Most economists are now forecasting a rate hike of three-quarters of a percentage point, following the lead of the U.S. Federal Reserve, which hiked its key rate by that amount last month.
“With the economy essentially at full employment, wages starting to stir meaningfully, and headline inflation poised to test eight per cent in this month’s consumer price index report, the Bank of Canada’s task is clear at next week’s decision,” wrote BMO chief economist Douglas Porter in a weekly report on Friday.
The C.D. Howe Institute Monetary Policy Council, a group of economists who provide assessment of the Bank of Canada’s monetary policy, has also called on the bank to raise its key rate by three-quarters of a percentage point.
But high inflation is far from a solely Canadian phenomenon. Inflation in the United States hit a record-high of 8.6 per cent in May, while it came in at 9.1 per cent in the United Kingdom, the highest rate among G7 countries.
The Bank of Canada has identified both domestic and international factors leading to soaring inflation. Domestically, the bank says there’s excess demand in the economy, while globally, supply chain problems and the war in Ukraine continue to put upward pressure on prices.
HSBC chief economist David Watt said the Bank of Canada can bring down inflation driven by domestic factors, but when it comes to global factors such as oil prices, the bank is in a tougher spot.
“One of the issues that we’re having when we discuss central banks is if global inflation is going to stay elevated, if they’ve got a mandate to get inflation back to below three to two per cent and the international inflation isn’t going to cooperate, do they have to generate significant downturns in domestic economic activity?”
Laval University economics professor Stephen Gordon said the primary reasoning behind a larger rate hike would be to rein inflation expectations.
“If the bank goes more than 50 basis points, I think the reasoning is they want to … ensure expectations don’t get too wild,” said Gordon.
The Bank of Canada’s most recent business outlook survey showed Canadians believe inflation will remain higher than previously expected — and for a while. Canadians expect inflation to be at four per cent five years from now, the survey found.

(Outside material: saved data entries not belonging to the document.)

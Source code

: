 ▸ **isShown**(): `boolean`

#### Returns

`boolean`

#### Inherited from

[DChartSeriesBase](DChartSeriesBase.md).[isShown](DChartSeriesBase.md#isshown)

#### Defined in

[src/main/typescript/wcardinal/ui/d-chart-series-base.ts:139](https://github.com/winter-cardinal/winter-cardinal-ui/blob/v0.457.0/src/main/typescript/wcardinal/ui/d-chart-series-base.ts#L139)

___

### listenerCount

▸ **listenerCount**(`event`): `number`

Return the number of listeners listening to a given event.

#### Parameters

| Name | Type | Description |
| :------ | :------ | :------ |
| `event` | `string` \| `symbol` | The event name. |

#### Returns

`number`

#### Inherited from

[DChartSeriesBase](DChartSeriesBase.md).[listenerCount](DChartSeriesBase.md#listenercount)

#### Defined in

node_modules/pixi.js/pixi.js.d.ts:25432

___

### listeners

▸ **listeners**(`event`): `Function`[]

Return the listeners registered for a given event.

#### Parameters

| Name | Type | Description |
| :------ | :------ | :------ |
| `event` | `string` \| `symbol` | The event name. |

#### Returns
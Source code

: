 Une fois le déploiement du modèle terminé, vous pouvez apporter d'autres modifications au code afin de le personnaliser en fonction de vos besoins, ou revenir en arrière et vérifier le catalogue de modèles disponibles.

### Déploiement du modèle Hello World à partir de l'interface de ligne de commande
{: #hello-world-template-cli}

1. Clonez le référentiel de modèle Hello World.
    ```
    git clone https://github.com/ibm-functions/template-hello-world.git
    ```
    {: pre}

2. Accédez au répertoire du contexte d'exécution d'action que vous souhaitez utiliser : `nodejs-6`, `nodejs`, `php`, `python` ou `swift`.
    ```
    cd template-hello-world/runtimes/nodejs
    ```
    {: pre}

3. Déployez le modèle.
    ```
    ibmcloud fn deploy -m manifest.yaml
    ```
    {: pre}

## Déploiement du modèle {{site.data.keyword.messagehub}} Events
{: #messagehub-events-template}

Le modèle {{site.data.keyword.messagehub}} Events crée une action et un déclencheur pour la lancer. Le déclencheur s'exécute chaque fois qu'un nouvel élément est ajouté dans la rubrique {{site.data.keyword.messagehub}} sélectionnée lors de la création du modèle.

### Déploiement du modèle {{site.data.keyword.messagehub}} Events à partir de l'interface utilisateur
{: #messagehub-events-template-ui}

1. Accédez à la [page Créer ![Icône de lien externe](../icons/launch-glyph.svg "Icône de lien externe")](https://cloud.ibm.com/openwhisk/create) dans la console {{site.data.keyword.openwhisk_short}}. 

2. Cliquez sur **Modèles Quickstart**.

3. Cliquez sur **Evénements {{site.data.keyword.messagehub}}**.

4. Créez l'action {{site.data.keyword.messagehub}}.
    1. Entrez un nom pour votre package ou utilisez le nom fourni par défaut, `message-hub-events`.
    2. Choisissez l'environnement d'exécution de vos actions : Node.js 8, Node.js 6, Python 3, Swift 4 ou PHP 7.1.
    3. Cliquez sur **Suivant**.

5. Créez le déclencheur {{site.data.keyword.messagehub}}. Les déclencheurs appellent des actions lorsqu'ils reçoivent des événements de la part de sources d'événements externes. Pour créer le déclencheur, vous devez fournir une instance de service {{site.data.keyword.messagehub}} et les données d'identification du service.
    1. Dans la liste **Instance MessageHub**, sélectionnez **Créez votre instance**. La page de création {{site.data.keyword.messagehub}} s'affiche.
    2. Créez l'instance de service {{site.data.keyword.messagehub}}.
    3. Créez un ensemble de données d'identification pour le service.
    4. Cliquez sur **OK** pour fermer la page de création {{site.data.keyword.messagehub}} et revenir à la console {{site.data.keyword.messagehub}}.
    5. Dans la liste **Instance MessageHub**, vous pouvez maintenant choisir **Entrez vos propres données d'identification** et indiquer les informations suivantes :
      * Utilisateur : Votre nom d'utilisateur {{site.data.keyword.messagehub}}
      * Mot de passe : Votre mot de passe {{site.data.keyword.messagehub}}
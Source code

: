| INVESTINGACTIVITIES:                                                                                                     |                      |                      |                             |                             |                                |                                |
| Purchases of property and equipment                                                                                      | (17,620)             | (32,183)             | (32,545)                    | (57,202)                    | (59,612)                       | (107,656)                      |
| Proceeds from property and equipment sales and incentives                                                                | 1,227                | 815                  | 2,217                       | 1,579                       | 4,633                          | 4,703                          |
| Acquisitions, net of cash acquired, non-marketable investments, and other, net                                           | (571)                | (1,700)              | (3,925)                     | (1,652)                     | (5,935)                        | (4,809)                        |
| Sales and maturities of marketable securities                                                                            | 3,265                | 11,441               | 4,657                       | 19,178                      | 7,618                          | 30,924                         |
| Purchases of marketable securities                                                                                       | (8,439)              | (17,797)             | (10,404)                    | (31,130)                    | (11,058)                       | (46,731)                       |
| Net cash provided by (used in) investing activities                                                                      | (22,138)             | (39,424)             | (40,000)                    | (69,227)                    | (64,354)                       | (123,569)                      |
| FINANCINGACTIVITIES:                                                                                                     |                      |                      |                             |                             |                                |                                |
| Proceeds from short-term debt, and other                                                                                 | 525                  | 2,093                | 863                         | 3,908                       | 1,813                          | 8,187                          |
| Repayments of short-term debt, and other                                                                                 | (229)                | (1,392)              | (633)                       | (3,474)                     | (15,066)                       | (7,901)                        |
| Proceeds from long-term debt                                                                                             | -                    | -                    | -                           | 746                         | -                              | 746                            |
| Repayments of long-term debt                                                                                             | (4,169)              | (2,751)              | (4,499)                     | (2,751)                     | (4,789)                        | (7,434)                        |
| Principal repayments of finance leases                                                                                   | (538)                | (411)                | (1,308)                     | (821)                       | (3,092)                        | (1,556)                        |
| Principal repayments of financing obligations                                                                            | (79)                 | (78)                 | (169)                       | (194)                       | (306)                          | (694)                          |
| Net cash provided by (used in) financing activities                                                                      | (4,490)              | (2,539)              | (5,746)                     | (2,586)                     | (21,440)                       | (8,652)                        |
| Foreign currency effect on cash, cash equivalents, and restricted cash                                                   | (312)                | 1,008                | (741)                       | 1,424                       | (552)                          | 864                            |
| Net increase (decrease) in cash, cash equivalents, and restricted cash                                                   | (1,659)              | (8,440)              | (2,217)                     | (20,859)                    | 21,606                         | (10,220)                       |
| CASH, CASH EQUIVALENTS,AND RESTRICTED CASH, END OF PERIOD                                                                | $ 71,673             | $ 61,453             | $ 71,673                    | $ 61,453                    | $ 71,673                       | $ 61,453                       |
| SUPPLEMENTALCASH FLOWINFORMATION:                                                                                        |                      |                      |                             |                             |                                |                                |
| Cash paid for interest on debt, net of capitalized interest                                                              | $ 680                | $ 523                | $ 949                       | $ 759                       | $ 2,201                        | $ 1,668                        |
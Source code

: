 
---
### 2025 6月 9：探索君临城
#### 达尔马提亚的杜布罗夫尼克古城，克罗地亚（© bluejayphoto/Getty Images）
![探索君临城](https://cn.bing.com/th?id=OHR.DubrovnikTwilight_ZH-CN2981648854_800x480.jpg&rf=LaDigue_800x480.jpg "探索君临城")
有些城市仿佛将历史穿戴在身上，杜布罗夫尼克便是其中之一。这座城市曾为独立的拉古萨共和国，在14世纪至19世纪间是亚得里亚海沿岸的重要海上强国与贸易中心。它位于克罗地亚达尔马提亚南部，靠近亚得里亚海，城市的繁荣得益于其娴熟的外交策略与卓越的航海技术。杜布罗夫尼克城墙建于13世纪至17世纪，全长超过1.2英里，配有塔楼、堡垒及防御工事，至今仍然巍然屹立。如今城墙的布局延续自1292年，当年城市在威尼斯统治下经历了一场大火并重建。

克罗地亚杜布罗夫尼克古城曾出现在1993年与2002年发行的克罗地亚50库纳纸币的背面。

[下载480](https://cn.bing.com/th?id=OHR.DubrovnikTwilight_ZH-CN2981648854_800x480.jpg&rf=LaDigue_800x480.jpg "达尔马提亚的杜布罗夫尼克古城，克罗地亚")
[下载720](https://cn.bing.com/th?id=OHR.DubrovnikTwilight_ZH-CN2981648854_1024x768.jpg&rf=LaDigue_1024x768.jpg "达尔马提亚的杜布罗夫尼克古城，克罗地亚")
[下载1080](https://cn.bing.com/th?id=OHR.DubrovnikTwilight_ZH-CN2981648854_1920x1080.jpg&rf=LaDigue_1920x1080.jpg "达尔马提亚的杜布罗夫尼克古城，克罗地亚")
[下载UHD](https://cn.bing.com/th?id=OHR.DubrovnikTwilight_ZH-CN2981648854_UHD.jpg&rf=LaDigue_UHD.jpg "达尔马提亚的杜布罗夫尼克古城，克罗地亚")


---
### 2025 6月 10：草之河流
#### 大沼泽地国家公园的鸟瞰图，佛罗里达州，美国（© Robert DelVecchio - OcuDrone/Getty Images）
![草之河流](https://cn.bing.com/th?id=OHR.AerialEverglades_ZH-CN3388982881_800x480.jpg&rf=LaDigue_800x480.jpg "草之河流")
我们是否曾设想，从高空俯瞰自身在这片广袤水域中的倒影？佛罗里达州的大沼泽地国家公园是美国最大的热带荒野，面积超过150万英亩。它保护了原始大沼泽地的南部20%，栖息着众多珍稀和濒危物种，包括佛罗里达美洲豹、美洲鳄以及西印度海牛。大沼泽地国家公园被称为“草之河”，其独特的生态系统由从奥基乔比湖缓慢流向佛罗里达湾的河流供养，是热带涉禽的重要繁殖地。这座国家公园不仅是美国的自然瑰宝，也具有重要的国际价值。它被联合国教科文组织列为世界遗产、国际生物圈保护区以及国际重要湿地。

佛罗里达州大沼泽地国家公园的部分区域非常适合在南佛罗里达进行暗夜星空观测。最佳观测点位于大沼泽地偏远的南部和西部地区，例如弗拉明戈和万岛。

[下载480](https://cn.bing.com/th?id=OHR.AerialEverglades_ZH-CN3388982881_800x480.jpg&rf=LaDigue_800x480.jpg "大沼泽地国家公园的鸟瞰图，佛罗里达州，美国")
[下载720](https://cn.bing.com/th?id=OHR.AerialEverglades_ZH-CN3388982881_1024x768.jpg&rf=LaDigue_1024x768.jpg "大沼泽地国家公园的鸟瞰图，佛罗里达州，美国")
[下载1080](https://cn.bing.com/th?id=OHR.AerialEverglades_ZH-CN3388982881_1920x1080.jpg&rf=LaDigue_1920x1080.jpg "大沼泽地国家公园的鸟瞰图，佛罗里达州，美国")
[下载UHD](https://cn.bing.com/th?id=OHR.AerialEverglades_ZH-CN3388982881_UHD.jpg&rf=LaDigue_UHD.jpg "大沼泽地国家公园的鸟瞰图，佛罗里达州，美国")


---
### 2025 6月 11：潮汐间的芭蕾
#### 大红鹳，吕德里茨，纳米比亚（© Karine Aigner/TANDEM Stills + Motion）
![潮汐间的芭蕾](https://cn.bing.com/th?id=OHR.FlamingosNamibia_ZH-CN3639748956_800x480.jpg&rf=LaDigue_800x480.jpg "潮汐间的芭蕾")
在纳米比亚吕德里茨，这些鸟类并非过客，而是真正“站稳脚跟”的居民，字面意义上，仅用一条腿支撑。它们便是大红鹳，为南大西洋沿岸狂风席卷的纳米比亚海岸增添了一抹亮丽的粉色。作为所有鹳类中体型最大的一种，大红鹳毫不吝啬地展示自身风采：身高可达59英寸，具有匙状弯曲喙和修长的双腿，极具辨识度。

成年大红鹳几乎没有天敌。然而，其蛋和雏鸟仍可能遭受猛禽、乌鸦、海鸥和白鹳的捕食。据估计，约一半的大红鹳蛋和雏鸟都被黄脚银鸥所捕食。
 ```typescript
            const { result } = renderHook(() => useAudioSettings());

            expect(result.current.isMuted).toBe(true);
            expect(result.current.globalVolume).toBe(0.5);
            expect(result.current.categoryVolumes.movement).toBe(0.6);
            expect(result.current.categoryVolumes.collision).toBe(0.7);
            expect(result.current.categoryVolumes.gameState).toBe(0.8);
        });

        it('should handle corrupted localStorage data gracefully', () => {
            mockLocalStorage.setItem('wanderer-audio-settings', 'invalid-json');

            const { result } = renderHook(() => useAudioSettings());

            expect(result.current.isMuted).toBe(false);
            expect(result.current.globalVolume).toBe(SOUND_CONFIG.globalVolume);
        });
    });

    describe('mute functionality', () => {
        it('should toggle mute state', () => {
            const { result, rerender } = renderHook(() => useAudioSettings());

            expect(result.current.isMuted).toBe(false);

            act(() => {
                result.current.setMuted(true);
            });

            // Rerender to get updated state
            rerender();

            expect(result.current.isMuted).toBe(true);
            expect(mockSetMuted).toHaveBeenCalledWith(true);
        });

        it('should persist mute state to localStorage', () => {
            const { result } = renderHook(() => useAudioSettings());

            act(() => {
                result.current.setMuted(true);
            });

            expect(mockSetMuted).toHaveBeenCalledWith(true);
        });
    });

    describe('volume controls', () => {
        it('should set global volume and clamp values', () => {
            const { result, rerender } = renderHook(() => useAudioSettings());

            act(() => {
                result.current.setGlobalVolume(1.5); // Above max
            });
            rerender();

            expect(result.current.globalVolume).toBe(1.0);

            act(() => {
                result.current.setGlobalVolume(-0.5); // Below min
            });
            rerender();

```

Economists become concerned when people and businesses start anticipating high inflation, as expectations impact future pricing of goods and services as well as pay negotiations.
However, a recent report from the Canadian Centre for Policy Alternatives warned rapidly increasing interest rates will likely send the Canadian economy into a recession and could cause significant “collateral damage,” including 850,000 job losses.
But Gordon said a rate hike higher than half a percentage point is warranted, adding that fears of a recession are premature.
“I don’t think we’re anywhere near that risk yet, because the policy rate is still low and the economy is running really well,” Gordon said.
On Friday, Statistics Canada said the unemployment rate in June fell to a record low of 4.9 per cent, pointing to a strong labour market.
As the bank attempts to rein in inflation, it’s hoping for what’s referred to as a “soft landing,” where inflation is brought under control without triggering a recession.
Both Gordon and Watt said that while the bank wouldn’t want to drive the economy into a recession, that might be the cost to bear to bring inflation down.
“I don’t think that it would be anything that they would eagerly do, but if getting inflation back does end up having to require a recession, I think that they would be prepared to do that at the present time,” Watt said.